Saved entries:
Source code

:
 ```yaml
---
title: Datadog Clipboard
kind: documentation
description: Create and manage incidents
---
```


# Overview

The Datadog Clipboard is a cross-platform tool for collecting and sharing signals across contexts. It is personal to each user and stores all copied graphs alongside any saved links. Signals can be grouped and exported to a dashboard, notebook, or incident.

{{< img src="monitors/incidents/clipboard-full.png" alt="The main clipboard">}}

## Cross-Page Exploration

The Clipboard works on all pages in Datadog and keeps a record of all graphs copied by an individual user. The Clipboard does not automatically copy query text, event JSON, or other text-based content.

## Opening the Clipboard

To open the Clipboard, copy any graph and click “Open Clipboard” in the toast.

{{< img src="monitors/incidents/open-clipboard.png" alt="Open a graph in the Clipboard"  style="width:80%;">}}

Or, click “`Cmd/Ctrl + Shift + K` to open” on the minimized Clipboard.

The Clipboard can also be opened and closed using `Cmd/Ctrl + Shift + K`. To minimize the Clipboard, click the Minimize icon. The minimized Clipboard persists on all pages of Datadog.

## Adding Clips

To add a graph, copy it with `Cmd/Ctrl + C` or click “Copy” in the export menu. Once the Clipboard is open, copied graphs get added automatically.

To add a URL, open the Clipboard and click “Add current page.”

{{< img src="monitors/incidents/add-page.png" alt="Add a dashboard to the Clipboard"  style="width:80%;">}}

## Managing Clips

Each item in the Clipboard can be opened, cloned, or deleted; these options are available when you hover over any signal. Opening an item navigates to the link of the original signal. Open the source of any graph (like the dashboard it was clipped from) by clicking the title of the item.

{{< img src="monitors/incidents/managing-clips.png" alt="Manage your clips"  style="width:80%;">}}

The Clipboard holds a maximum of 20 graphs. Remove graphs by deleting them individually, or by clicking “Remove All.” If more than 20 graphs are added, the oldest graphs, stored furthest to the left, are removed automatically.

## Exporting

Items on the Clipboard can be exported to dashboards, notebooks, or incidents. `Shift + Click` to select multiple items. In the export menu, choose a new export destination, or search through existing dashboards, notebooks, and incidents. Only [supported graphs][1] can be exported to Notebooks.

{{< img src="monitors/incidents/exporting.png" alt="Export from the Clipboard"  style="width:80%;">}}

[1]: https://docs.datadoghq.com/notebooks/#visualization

◆ TASK TO CARRY OUT ◆
Your answer must be the line that contains "Items on the" and every line after it to the end of the records, reproduced exactly.

◆ WORKED SOLUTION ◆
Items on the Clipboard can be exported to dashboards, notebooks, or incidents. `Shift + Click` to select multiple items. In the export menu, choose a new export destination, or search through existing dashboards, notebooks, and incidents. Only [supported graphs][1] can be exported to Notebooks.

{{< img src="monitors/incidents/exporting.png" alt="Export from the Clipboard"  style="width:80%;">}}

[1]: https://docs.datadoghq.com/notebooks/#visualization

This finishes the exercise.